McKenzie became the first Black national education officer of a UK trade union when he left his teaching role to join the National Union of Civil and Public Servants (NUCPS). After the death of Stephen Lawrence, he moved on to become the TUC’s race equality officer and helped draft new rule changes for the trade union federation. “Frankly I was amazed it wasn’t already a requirement of affiliation to the TUC that you had to demonstrate a commitment to equality,” he says. McKenzie later served as a regional officer for his native West Midlands, both at the TUC and subsequently UNISON, before being made assistant general secretary of the public service union a decade ago.
The trade union movement still has a lot more to do to root out racism, McKenzie makes clear. “If you’re Black, you know what’s going on,” he says. “Racism is the other pandemic that’s taking place, it’s the second pandemic and it needs to be treated with the same seriousness as coronavirus.

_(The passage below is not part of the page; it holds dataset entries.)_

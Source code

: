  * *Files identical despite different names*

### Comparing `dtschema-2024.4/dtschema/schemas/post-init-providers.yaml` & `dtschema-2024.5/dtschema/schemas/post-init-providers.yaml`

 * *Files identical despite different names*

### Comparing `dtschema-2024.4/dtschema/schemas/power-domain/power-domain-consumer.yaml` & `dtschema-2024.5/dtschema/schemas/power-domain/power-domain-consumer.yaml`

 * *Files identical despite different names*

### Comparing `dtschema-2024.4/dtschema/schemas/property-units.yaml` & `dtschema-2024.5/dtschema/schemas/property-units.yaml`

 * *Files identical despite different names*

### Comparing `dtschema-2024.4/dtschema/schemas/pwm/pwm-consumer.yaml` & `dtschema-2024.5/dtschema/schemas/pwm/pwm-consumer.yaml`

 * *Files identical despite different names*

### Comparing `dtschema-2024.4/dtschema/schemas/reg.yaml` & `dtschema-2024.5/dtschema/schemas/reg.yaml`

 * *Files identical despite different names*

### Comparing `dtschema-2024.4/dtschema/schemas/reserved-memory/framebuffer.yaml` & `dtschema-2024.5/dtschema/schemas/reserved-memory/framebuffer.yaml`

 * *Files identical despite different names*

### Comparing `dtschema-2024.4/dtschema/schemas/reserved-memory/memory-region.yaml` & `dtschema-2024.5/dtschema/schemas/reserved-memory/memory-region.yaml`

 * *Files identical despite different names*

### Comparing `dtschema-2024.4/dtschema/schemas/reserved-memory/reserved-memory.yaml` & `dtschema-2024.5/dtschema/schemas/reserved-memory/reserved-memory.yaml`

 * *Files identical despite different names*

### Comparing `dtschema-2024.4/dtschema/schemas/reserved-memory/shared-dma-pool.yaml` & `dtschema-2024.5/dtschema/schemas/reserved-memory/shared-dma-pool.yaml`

And we have far too much evidence that it’s not at the top of people’s agenda.”
As a member of the TUC general council, McKenzie has helped set up a new task force on racism. “But it’s a bit sad that we actually have to set up another task group to look at stuff that should just be an ongoing part of a trade union’s work,” he says. His key pledge, to increase the number of UNISON activists and increase engagement, is key to tackling that racism. “You tackle racism with solidarity, with collectivism. And that’s what I want to see. All of our members making it clear that they will not be divided in the workplace against each other.”
What does McKenzie have to say to those who argue that his leadership role makes him part of the UNISON establishment? “I think it shows absolutely a complete disregard for what it takes for a Black person to get anywhere within the trade union movement. I find it quite disgusting actually,” he replies. “From people who refuse to stand up for Black workers or just discovered racism so they can stick on a Black Lives Matter badge as if it’s the latest fashion. Never marched against the fascists. Never had letter bombs thrown through their letterbox. Never been spat at in the street. Never had eggs thrown at them. As I have, all of those things.”
“All of a sudden, I’m establishment. I mean, when does establishment begin and end?” He ponders. “At what point do you stop being working-class, do you stop being an activist? Because I’ve never stopped being an activist of any kind.”